Questions About Transaction Fusion (Things I Didn’t Understand)
#

g_trx_id is row metadata written to disk. If nodes are added or removed, does the node_id in the data row’s g_trx_id need updating? If not, which node should the row be loaded into when read next time?

A new row’s CTS is stored on local node A. If another node B updates this row, is the new CTS on node A or B?

“assigned a read view, which consists of its own g_trx_id and the current CTS.” Do read-only transactions also get assigned a g_trx_id when constructing a read view?

Without a doubt, a parameter like track_commit_timestamp must be forcibly enabled.

If there are many writes on node A and reads on node B, B’s reads will access A’s TIT data via RDMA — does this generate significant network IO? Should this be considered when designing read-write separation or multi-node reads and writes? The original paper might answer this — “Multi-primary architectures inherently require synchronizing large amounts of data and messages between nodes to support concurrent access across multiple nodes. As network technology develops (InfiniBand, RDMA) and achieves commercial deployment, the network bottleneck becomes less significant.”

Global timestamps could become a bottleneck in distributed systems. PolarDB-SCC is a shared-storage-based timestamp solution that appears to perform well. Due to time constraints, I’ll set this aside for now.

Buffer Fusion
#

Buffer Fusion Introduction
#

Each node in PolarDB-MP can update any data page, leading to substantial data transfer. Buffer Fusion’s distributed buffer pool (DBP) is designed to solve this problem. Each node has a local buffer pool (LBP), which is a subset of DBP.

How Buffer Fusion Works
#

LBP has two new metadata items for pages:

valid: whether the page has been updated by another node
r_addr: pointer to the page in DBP

When accessing a page from LBP, the current node must first check if the page is valid. If invalid, it must access DBP via r_addr. After DBP stores a new version of the page, buffer fusion invalidates all remote pages. In LBP, dirty pages are periodically flushed to DBP in the background or after releasing the PLock lock.

Page access steps:

1.1 If the page is in LBP and valid, access directly. 1.2 If the page is in LBP and invalid, access DBP via RDMA. 2. If the page is in neither LBP nor DBP, read from shared storage. 3. The page is loaded from a node into LBP and registered in DBP.

PolarDB’s buffer fusion key component is disaggregated shared memory.

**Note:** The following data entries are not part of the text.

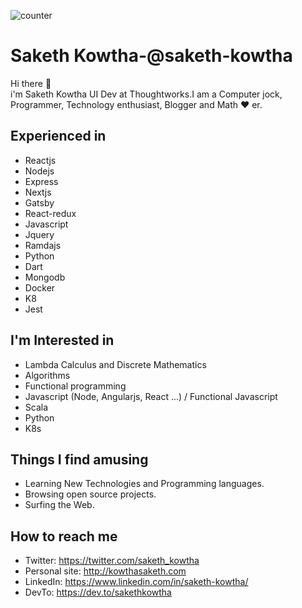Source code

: ![counter](https://enzqjuhtmxi3cwf.m.pipedream.net)

# Saketh Kowtha-@saketh-kowtha
Hi there 👋   
i'm Saketh Kowtha UI Dev at Thoughtworks.I am a Computer jock, Programmer, Technology enthusiast, Blogger and Math ❤️ er.

## Experienced in
* Reactjs
* Nodejs
* Express
* Nextjs
* Gatsby
* React-redux
* Javascript
* Jquery
* Ramdajs
* Python
* Dart
* Mongodb
* Docker
* K8
* Jest

## I'm Interested in
* Lambda Calculus and Discrete Mathematics
* Algorithms
* Functional programming
* Javascript (Node, Angularjs, React ...) / Functional Javascript
* Scala
* Python
* K8s

## Things I find amusing

- Learning New Technologies and Programming languages.
- Browsing open source projects.
- Surfing the Web.

## How to reach me

* Twitter: https://twitter.com/saketh_kowtha
* Personal site: http://kowthasaketh.com
* LinkedIn: https://www.linkedin.com/in/saketh-kowtha/
* DevTo: https://dev.to/sakethkowtha
<!--
**saketh-kowtha/saketh-kowtha** is a ✨ _special_ ✨ repository because its `README.md` (this file) appears on your GitHub profile.

Here are some ideas to get you started:

- 🔭 I’m currently working on ...
- 🌱 I’m currently learning ...
- 👯 I’m looking to collaborate on ...
- 🤔 I’m looking for help with ...
- 💬 Ask me about ...
- 📫 How to reach me: ...
- 😄 Pronouns: ...
- ⚡ Fun fact: ...
-->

It appears to be a/group of physical hardware or an integrated component built on top of it, separate from compute nodes. This differs significantly from memory in traditional distributed systems.

It’s also different from transaction fusion: transaction fusion requires accessing remote nodes with the same architecture, while buffer fusion doesn’t require accessing remote nodes with the same architecture — it separately accesses the disaggregated shared storage component.

Questions About Buffer Fusion (Things I Didn’t Understand)
#

Disaggregated shared memory seems like a component separate from standard hosts — so what exactly is it?

Lock Fusion
#

Lock Types in Lock Fusion
#

Buffer fusion solves how nodes access remote data; lock fusion solves concurrent access control.

Buffer fusion has two types of locks:

page-locking (PLock): Similar to latches, controlling atomic access and internal structure consistency. Single-node page access doesn’t use PLock.
row-locking (RLock): Responsible for cross-node transaction control, following the two-phase lock protocol.

PLock Access Flow
#

(The paper doesn’t say where lock fusion occurs. Since PLock is a page-level latch and page fusion happens on shared memory, I’ll assume lock fusion also occurs on shared memory, as this is easier to understand.)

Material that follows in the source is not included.